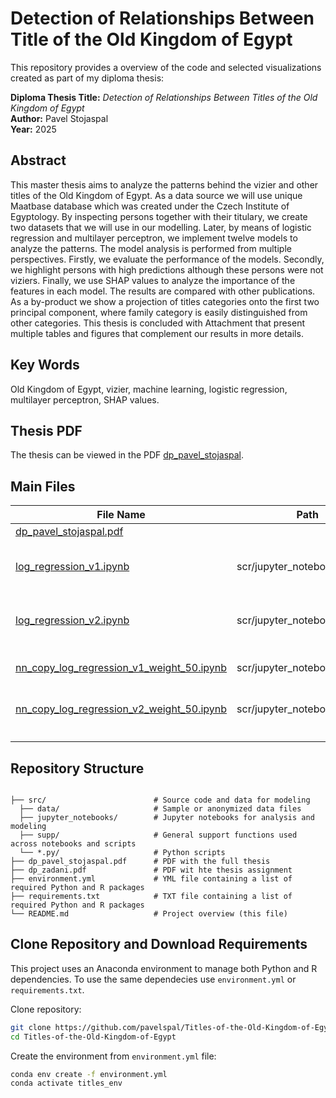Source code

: # Detection of Relationships Between Title of the Old Kingdom of Egypt

This repository provides a overview of the code and selected visualizations created as part of my diploma thesis:

**Diploma Thesis Title:** *Detection of Relationships Between Titles of the Old Kingdom of Egypt*  
**Author:** Pavel Stojaspal  
**Year:** 2025

## Abstract

This master thesis aims to analyze the patterns behind the vizier and other titles of the Old Kingdom of Egypt. As a data source we will use unique Maatbase database which was created under the Czech Institute of Egyptology. By inspecting persons together with their titulary, we create two datasets that we will use in our modelling. Later, by means of logistic regression and multilayer perceptron, we implement twelve models to analyze the patterns. The model analysis is performed from multiple perspectives. Firstly, we evaluate the performance of the models. Secondly, we highlight persons with high predictions although these persons were not viziers. Finally, we use SHAP values to analyze the importance of the features in each model. The results are compared with other publications. As a by-product we show a projection of titles categories onto the first two principal component, where family category is easily distinguished from other categories. This thesis is concluded with Attachment that present multiple tables and figures that complement our results in more details.

## Key Words

Old Kingdom of Egypt, vizier, machine learning, logistic regression, multilayer perceptron, SHAP values.

## Thesis PDF
The thesis can be viewed in the PDF [dp_pavel_stojaspal](https://github.com/pavelspal/Titles-of-the-Old-Kingdom-of-Egypt/blob/main/dp_pavel_stojaspal.pdf).

## Main Files

| File Name | Path | Description |
|---|---|---|
| [dp_pavel_stojaspal.pdf](https://github.com/pavelspal/Titles-of-the-Old-Kingdom-of-Egypt/blob/main/dp_pavel_stojaspal.pdf) |  | Thesis PDF |
| [log_regression_v1.ipynb](https://github.com/pavelspal/Titles-of-the-Old-Kingdom-of-Egypt/blob/main/scr/jupyter_notebook/R_script/log_regression_v1.ipynb) | scr/jupyter_notebook/R_script | Logistic models for feature version&nbsp1 |
| [log_regression_v2.ipynb](https://github.com/pavelspal/Titles-of-the-Old-Kingdom-of-Egypt/blob/main/scr/jupyter_notebook/R_script/log_regression_v2.ipynb) | scr/jupyter_notebook/R_script | Logistic models for feature version&nbsp2 |
| [nn_copy_log_regression_v1_weight_50.ipynb](https://github.com/pavelspal/Titles-of-the-Old-Kingdom-of-Egypt/blob/main/scr/jupyter_notebook/nn_copy_log_regression_v1_weight_50.ipynb) | scr/jupyter_notebook | MLP models for feature version&nbsp1 |
| [nn_copy_log_regression_v2_weight_50.ipynb](https://github.com/pavelspal/Titles-of-the-Old-Kingdom-of-Egypt/blob/main/scr/jupyter_notebook/nn_copy_log_regression_v2_weight_50.ipynb) | scr/jupyter_notebook | MLP models for feature version&nbsp2 |
|  |  |  |
|  |  |  |
|  |  |  |

## Repository Structure

```plaintext

├── src/                        # Source code and data for modeling
  ├── data/                     # Sample or anonymized data files
  ├── jupyter_notebooks/        # Jupyter notebooks for analysis and modeling
  ├── supp/                     # General support functions used across notebooks and scripts
  └── *.py/                     # Python scripts
├── dp_pavel_stojaspal.pdf      # PDF with the full thesis
├── dp_zadani.pdf               # PDF wit hte thesis assignment
├── environment.yml             # YML file containing a list of required Python and R packages
├── requirements.txt            # TXT file containing a list of required Python and R packages
└── README.md                   # Project overview (this file)
```

## Clone Repository and Download Requirements

This project uses an Anaconda environment to manage both Python and R dependencies. To use the same dependecies use `environment.yml` or  `requirements.txt`.

Clone repository:
```bash
git clone https://github.com/pavelspal/Titles-of-the-Old-Kingdom-of-Egypt.git
cd Titles-of-the-Old-Kingdom-of-Egypt
```

Create the environment from `environment.yml` file:
```bash
conda env create -f environment.yml
conda activate titles_env
```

Task:
In the entries above, one line contains "Path | Description |" and another contains "Thesis PDF |". Reproduce exactly those two lines and the lines between them, nothing else.

Your response:
| File Name | Path | Description |
|---|---|---|
| [dp_pavel_stojaspal.pdf](https://github.com/pavelspal/Titles-of-the-Old-Kingdom-of-Egypt/blob/main/dp_pavel_stojaspal.pdf) |  | Thesis PDF |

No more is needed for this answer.